* EXERCISE REQUIREMENTS *
Copy the lines below verbatim, but only from the line containing "deposit(double amount, LocalDateAndTime" through the end of the data.

* MATERIAL FOR THIS EXERCISE *
━━━━━━━━

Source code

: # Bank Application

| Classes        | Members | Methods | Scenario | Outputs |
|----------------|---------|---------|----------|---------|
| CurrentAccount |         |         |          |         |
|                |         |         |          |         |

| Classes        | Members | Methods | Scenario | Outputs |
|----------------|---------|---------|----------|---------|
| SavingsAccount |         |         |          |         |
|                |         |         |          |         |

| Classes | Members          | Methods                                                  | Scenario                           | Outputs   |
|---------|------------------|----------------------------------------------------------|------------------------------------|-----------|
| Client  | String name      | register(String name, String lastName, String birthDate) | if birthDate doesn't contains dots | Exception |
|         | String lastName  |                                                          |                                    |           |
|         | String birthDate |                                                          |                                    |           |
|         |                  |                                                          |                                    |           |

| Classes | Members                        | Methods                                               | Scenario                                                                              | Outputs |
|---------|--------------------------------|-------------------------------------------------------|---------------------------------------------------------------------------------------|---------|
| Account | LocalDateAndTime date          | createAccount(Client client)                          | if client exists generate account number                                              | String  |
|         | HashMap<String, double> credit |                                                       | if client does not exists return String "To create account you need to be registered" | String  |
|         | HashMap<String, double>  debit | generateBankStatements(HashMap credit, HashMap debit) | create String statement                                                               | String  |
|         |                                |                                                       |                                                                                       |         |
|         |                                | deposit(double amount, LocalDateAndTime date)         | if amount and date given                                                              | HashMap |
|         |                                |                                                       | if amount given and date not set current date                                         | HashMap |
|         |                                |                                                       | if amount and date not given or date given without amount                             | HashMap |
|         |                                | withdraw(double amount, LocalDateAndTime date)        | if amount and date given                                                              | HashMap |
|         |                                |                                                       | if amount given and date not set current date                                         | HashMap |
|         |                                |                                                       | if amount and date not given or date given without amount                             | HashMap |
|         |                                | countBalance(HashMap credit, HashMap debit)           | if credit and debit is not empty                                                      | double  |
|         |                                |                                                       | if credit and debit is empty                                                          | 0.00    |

━━━━━━━━

* REPLY TO THE EXERCISE *
|         |                                | deposit(double amount, LocalDateAndTime date)         | if amount and date given                                                              | HashMap |
|         |                                |                                                       | if amount given and date not set current date                                         | HashMap |
|         |                                |                                                       | if amount and date not given or date given without amount                             | HashMap |
|         |                                | withdraw(double amount, LocalDateAndTime date)        | if amount and date given                                                              | HashMap |
|         |                                |                                                       | if amount given and date not set current date                                         | HashMap |
|         |                                |                                                       | if amount and date not given or date given without amount                             | HashMap |
|         |                                | countBalance(HashMap credit, HashMap debit)           | if credit and debit is not empty                                                      | double  |
|         |                                |                                                       | if credit and debit is empty                                                          | 0.00    |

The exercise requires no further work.